### What the exercise asks
Excluding any images, copy all of the lines below precisely as written.

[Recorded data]
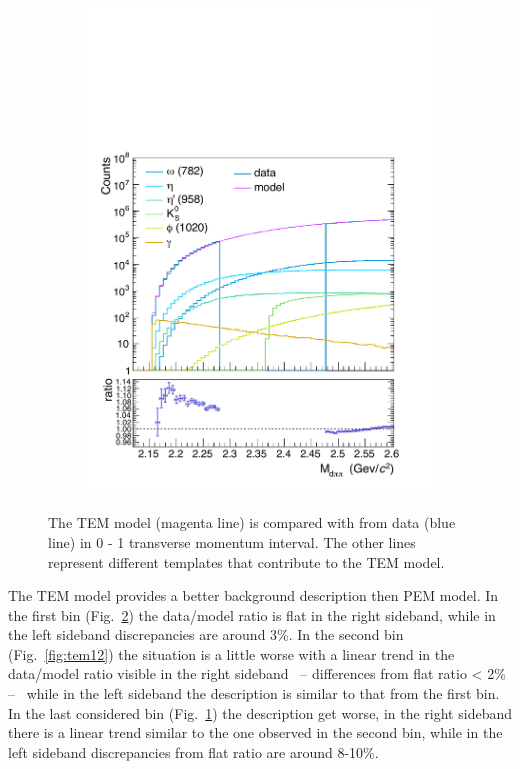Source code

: \begin{figure}
\begin{subfigure}{.33\textwidth}
  \includegraphics[width=\linewidth]{gfx/can2}
  \caption{}
  \label{fig:tem23}
\end{subfigure}
\caption{The TEM model (magenta line) is compared with \minv from data (blue line) in 0 - 1 \gevc transverse momentum interval. The other lines represent different templates that contribute to the TEM model.}
\label{fig:tem01}
\end{figure}

The TEM model provides a better background description then PEM model. In the first \pt bin
(Fig.~\ref{fig:tem01}) the data/model ratio is flat in the right sideband, while in the left sideband 
discrepancies are around 3\%. In the second bin (Fig.~\ref{fig:tem12}) the situation is a little worse
with a linear trend in the data/model ratio visible in the right sideband \ -- differences from flat
ratio < 2\% -- \ while in the left sideband the description is similar to that from the first bin. 
In the last considered bin (Fig.~\ref{fig:tem23}) the description get worse, in the right sideband
there is a linear trend similar to the one observed in the second bin, while in the left sideband 
discrepancies from flat ratio are around 8-10\%.

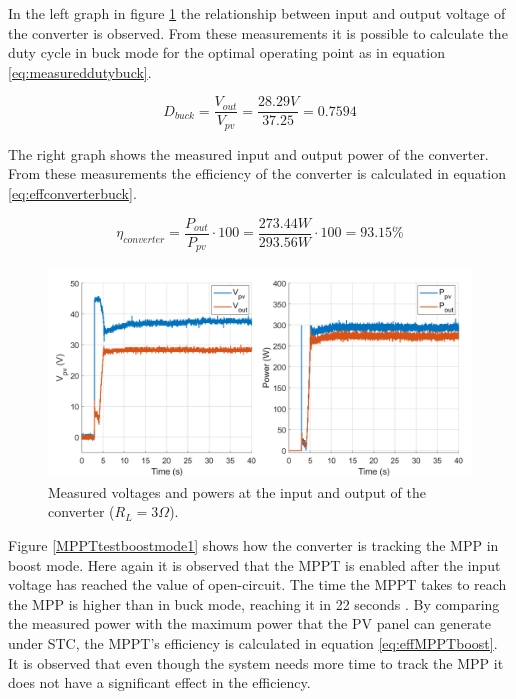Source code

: In the left graph in figure \ref{MPPTtestbuckmode2} the relationship between input and output voltage of the converter is observed. From these measurements it is possible to calculate the duty cycle in buck mode for the optimal operating point as in equation \ref{eq:measureddutybuck}. 

\begin{equation} \label{eq:measureddutybuck}
D_{buck}= \dfrac{V_{out}}{V_{pv}} = \dfrac{28.29V}{37.25} = 0.7594
\end{equation}

The right graph shows the measured input and output power of the converter. From these measurements the efficiency of the converter is calculated in equation \ref{eq:effconverterbuck}.

\begin{equation} \label{eq:effconverterbuck}
\eta_{converter}= \dfrac{P_{out}}{P_{pv}} \cdot 100 = \dfrac{273.44W}{293.56W} \cdot 100 = 93.15\% 
\end{equation}


\begin{figure}[H]
	\begin{center}
		\includegraphics[width=1\textwidth]{../Pictures/P1/Test/Buck_mode_MPPT_Vin_Vout_Pin_Pout}
		\caption{Measured voltages and powers at the input and output of the converter ($R_{L}=3\Omega$).}
		\label{MPPTtestbuckmode2}
	\end{center}	
\end{figure}

Figure \ref{MPPTtestboostmode1} shows how the converter is tracking the MPP in boost mode. Here again it is observed that the MPPT is enabled after the input voltage has reached the value of open-circuit. The time the MPPT takes to reach the MPP is higher than in buck mode, reaching it in 22 seconds . By comparing the measured power with the maximum power that the PV panel can generate under STC, the MPPT's efficiency is calculated in equation \ref{eq:effMPPTboost}. It is observed that even though the system needs more time to track the MPP it does not have a significant effect in the efficiency.

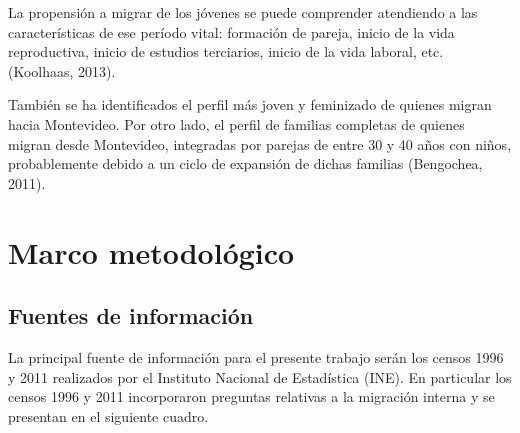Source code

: \documentclass[12pt,spanish,]{article}
\begin{document}
La propensión a migrar de los jóvenes se puede comprender atendiendo a
las características de ese período vital: formación de pareja, inicio de
la vida reproductiva, inicio de estudios terciarios, inicio de la vida
laboral, etc. (Koolhaas, 2013).

También se ha identificados el perfil más joven y feminizado de quienes
migran hacia Montevideo. Por otro lado, el perfil de familias completas
de quienes migran desde Montevideo, integradas por parejas de entre 30 y
40 años con niños, probablemente debido a un ciclo de expansión de
dichas familias (Bengochea, 2011).

\newpage

\hypertarget{marco-metodoluxf3gico}{%
\section{Marco metodológico}\label{marco-metodoluxf3gico}}

\hypertarget{fuentes-de-informaciuxf3n}{%
\subsection{Fuentes de información}\label{fuentes-de-informaciuxf3n}}

La principal fuente de información para el presente trabajo serán los
censos 1996 y 2011 realizados por el Instituto Nacional de Estadística
(INE). En particular los censos 1996 y 2011 incorporaron preguntas
relativas a la migración interna y se presentan en el siguiente cuadro.
\end{document}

### Response to the exercise
Source code

: \begin{figure}
\begin{subfigure}{.33\textwidth}
  \includegraphics[width=\linewidth]{gfx/can2}
  \caption{}
  \label{fig:tem23}
\end{subfigure}
\caption{The TEM model (magenta line) is compared with \minv from data (blue line) in 0 - 1 \gevc transverse momentum interval. The other lines represent different templates that contribute to the TEM model.}
\label{fig:tem01}
\end{figure}

The TEM model provides a better background description then PEM model. In the first \pt bin
(Fig.~\ref{fig:tem01}) the data/model ratio is flat in the right sideband, while in the left sideband 
discrepancies are around 3\%. In the second bin (Fig.~\ref{fig:tem12}) the situation is a little worse
with a linear trend in the data/model ratio visible in the right sideband \ -- differences from flat
ratio < 2\% -- \ while in the left sideband the description is similar to that from the first bin. 
In the last considered bin (Fig.~\ref{fig:tem23}) the description get worse, in the right sideband
there is a linear trend similar to the one observed in the second bin, while in the left sideband 
discrepancies from flat ratio are around 8-10\%.

Source code

: In the left graph in figure \ref{MPPTtestbuckmode2} the relationship between input and output voltage of the converter is observed. From these measurements it is possible to calculate the duty cycle in buck mode for the optimal operating point as in equation \ref{eq:measureddutybuck}. 

\begin{equation} \label{eq:measureddutybuck}
D_{buck}= \dfrac{V_{out}}{V_{pv}} = \dfrac{28.29V}{37.25} = 0.7594
\end{equation}

The right graph shows the measured input and output power of the converter. From these measurements the efficiency of the converter is calculated in equation \ref{eq:effconverterbuck}.

\begin{equation} \label{eq:effconverterbuck}
\eta_{converter}= \dfrac{P_{out}}{P_{pv}} \cdot 100 = \dfrac{273.44W}{293.56W} \cdot 100 = 93.15\% 
\end{equation}


\begin{figure}[H]
	\begin{center}
		\includegraphics[width=1\textwidth]{../Pictures/P1/Test/Buck_mode_MPPT_Vin_Vout_Pin_Pout}
		\caption{Measured voltages and powers at the input and output of the converter ($R_{L}=3\Omega$).}
		\label{MPPTtestbuckmode2}
	\end{center}	
\end{figure}

Figure \ref{MPPTtestboostmode1} shows how the converter is tracking the MPP in boost mode. Here again it is observed that the MPPT is enabled after the input voltage has reached the value of open-circuit. The time the MPPT takes to reach the MPP is higher than in buck mode, reaching it in 22 seconds . By comparing the measured power with the maximum power that the PV panel can generate under STC, the MPPT's efficiency is calculated in equation \ref{eq:effMPPTboost}. It is observed that even though the system needs more time to track the MPP it does not have a significant effect in the efficiency.

Source code

: \documentclass[12pt,spanish,]{article}
\begin{document}
La propensión a migrar de los jóvenes se puede comprender atendiendo a
las características de ese período vital: formación de pareja, inicio de
la vida reproductiva, inicio de estudios terciarios, inicio de la vida
laboral, etc. (Koolhaas, 2013).

También se ha identificados el perfil más joven y feminizado de quienes
migran hacia Montevideo. Por otro lado, el perfil de familias completas
de quienes migran desde Montevideo, integradas por parejas de entre 30 y
40 años con niños, probablemente debido a un ciclo de expansión de
dichas familias (Bengochea, 2011).

\newpage

\hypertarget{marco-metodoluxf3gico}{%
\section{Marco metodológico}\label{marco-metodoluxf3gico}}

\hypertarget{fuentes-de-informaciuxf3n}{%
\subsection{Fuentes de información}\label{fuentes-de-informaciuxf3n}}

La principal fuente de información para el presente trabajo serán los
censos 1996 y 2011 realizados por el Instituto Nacional de Estadística
(INE). En particular los censos 1996 y 2011 incorporaron preguntas
relativas a la migración interna y se presentan en el siguiente cuadro.
\end{document}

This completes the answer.